● Exercise aim: Start at the line with "de tribos vencidas" in the records below, stop at the line with "Os rituais são", and return every line in that span exactly, the two end lines included.

(Dataset entries)
[Start of Attachment]

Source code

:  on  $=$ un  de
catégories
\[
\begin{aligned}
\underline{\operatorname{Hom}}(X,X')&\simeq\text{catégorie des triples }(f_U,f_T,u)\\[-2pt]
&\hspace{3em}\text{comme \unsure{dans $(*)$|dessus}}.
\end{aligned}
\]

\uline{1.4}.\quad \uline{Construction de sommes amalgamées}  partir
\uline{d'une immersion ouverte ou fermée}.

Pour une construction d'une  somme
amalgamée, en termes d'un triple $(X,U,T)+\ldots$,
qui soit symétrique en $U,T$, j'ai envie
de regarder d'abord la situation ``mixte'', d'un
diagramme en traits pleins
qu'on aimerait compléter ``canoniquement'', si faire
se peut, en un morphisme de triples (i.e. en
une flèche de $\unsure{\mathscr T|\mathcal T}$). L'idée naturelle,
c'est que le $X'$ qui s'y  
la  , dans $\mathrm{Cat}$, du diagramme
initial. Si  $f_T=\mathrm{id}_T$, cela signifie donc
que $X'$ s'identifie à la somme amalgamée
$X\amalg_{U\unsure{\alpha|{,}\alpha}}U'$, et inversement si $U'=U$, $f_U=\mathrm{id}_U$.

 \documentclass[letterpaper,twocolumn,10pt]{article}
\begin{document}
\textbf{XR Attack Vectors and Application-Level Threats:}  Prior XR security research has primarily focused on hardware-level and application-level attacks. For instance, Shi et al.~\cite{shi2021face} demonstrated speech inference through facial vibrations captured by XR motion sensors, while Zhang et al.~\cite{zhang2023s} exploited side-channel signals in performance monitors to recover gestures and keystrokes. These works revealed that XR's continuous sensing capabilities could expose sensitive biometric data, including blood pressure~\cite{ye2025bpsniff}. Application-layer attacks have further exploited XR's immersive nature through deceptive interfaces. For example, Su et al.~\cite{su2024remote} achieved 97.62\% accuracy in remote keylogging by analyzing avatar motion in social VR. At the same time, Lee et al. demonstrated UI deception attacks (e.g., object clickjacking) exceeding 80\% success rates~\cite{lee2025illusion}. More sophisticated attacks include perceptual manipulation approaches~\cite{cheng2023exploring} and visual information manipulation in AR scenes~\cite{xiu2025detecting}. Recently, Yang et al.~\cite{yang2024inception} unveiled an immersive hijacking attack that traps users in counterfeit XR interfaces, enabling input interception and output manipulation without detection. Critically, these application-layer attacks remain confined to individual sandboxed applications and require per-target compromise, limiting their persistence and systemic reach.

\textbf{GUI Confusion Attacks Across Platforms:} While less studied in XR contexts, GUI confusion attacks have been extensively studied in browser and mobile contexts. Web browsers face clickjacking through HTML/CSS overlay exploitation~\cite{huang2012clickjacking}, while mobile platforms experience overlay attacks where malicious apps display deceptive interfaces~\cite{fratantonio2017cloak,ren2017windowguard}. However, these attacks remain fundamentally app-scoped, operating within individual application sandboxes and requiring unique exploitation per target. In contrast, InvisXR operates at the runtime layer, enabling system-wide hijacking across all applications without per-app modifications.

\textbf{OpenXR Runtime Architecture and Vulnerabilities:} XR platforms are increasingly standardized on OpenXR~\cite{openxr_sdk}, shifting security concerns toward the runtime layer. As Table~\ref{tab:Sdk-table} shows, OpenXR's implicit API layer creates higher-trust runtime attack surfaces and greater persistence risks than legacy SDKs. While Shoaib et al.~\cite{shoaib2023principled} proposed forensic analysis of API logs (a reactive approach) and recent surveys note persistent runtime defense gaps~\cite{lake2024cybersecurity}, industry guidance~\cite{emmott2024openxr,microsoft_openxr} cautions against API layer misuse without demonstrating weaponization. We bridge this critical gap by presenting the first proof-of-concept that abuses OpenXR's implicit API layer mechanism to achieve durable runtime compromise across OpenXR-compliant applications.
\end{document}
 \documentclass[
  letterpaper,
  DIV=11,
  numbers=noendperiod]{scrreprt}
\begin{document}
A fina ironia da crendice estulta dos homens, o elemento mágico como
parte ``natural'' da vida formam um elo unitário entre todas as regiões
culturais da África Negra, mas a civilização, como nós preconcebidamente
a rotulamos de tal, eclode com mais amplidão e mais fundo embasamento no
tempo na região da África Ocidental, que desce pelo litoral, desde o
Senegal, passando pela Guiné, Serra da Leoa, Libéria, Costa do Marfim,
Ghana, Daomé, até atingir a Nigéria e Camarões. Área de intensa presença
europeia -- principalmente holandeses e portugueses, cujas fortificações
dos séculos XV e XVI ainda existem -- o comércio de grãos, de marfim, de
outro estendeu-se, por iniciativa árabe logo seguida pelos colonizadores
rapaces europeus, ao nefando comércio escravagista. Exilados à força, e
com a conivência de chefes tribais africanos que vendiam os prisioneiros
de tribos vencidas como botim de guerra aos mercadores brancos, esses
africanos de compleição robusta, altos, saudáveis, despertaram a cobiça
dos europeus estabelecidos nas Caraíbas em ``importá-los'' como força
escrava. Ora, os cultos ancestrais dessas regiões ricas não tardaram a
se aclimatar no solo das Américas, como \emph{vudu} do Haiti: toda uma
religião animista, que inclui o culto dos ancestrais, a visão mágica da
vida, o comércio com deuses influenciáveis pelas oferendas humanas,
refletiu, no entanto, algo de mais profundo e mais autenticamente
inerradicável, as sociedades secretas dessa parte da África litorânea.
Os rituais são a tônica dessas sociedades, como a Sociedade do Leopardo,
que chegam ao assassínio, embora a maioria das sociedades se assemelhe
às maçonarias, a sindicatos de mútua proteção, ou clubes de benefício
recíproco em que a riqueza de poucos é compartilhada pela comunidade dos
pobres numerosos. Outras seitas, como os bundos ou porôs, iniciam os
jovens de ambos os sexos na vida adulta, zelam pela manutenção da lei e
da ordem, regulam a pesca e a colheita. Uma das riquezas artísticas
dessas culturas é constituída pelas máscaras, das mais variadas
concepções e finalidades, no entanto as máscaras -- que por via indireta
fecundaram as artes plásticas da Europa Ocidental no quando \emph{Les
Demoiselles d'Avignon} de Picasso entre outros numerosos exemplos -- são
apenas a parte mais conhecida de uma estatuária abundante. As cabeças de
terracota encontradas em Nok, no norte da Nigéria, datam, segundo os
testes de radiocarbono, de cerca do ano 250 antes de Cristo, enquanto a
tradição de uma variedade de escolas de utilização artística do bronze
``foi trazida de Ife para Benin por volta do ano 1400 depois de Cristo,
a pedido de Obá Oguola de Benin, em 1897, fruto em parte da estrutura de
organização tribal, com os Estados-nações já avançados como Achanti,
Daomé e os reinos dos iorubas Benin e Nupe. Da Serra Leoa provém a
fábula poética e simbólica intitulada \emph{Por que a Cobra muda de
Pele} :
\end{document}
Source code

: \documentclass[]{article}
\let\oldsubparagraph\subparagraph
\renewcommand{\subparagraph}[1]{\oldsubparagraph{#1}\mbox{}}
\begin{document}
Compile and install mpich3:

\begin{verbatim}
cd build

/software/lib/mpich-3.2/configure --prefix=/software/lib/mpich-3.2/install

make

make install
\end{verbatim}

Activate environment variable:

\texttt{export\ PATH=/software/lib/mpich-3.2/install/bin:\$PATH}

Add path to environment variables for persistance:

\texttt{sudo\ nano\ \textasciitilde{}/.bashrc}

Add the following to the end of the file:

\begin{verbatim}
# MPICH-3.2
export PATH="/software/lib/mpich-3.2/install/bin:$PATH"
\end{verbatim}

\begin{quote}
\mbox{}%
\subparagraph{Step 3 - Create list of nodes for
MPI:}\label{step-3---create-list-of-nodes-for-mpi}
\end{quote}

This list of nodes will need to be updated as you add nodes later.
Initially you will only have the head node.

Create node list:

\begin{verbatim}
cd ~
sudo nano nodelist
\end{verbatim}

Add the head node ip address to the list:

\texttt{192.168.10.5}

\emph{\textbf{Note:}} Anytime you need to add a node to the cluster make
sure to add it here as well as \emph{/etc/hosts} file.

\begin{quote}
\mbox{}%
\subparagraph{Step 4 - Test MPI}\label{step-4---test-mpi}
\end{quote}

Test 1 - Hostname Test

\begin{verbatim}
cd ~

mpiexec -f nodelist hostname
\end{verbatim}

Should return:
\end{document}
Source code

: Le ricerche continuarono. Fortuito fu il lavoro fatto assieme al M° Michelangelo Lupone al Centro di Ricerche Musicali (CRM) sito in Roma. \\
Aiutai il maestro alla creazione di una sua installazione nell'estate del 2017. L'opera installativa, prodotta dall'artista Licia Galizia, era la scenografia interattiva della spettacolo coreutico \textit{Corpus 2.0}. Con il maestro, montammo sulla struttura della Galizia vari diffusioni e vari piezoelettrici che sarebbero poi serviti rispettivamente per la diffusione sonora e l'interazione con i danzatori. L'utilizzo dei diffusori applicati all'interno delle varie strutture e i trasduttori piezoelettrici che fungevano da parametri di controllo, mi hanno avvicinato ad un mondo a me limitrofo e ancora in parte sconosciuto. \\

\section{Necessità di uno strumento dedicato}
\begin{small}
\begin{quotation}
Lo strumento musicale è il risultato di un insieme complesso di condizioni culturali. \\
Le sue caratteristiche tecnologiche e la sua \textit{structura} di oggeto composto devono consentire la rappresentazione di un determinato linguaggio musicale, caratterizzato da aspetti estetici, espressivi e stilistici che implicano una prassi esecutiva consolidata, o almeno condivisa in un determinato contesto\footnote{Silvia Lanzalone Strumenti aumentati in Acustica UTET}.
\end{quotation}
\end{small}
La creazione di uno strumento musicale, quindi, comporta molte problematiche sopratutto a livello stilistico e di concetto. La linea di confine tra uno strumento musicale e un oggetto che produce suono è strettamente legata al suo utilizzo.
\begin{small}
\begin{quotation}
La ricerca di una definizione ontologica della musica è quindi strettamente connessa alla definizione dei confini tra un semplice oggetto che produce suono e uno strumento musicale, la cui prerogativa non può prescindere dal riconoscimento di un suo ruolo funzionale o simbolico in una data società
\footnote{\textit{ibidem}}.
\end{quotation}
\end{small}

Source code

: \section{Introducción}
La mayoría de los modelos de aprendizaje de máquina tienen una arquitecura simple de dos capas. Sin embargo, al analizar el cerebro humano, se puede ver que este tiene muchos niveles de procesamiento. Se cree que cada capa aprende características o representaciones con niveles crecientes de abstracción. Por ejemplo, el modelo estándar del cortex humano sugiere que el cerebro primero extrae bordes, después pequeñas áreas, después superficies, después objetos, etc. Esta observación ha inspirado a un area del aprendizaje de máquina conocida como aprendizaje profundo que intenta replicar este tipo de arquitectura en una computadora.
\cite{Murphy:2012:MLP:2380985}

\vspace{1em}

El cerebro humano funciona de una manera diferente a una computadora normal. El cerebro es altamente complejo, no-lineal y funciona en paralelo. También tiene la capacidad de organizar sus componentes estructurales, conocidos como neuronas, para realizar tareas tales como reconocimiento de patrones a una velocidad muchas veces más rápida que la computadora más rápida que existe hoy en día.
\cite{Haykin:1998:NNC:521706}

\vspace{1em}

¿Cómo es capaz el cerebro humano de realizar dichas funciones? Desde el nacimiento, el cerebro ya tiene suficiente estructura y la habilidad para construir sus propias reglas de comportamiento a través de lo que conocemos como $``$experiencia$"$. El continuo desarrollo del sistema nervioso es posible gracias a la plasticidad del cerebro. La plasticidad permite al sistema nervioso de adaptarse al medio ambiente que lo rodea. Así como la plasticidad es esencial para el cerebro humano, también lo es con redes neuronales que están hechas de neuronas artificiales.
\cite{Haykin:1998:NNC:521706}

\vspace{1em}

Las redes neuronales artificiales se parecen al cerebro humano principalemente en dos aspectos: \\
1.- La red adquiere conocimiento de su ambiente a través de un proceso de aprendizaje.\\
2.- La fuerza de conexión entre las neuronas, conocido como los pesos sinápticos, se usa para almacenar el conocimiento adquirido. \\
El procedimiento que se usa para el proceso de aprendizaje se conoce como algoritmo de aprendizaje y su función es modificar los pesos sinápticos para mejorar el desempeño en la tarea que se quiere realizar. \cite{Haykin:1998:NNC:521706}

[End of Attachment]

● Exercise result:
de tribos vencidas como botim de guerra aos mercadores brancos, esses
africanos de compleição robusta, altos, saudáveis, despertaram a cobiça
dos europeus estabelecidos nas Caraíbas em ``importá-los'' como força
escrava. Ora, os cultos ancestrais dessas regiões ricas não tardaram a
se aclimatar no solo das Américas, como \emph{vudu} do Haiti: toda uma
religião animista, que inclui o culto dos ancestrais, a visão mágica da
vida, o comércio com deuses influenciáveis pelas oferendas humanas,
refletiu, no entanto, algo de mais profundo e mais autenticamente
inerradicável, as sociedades secretas dessa parte da África litorânea.
Os rituais são a tônica dessas sociedades, como a Sociedade do Leopardo,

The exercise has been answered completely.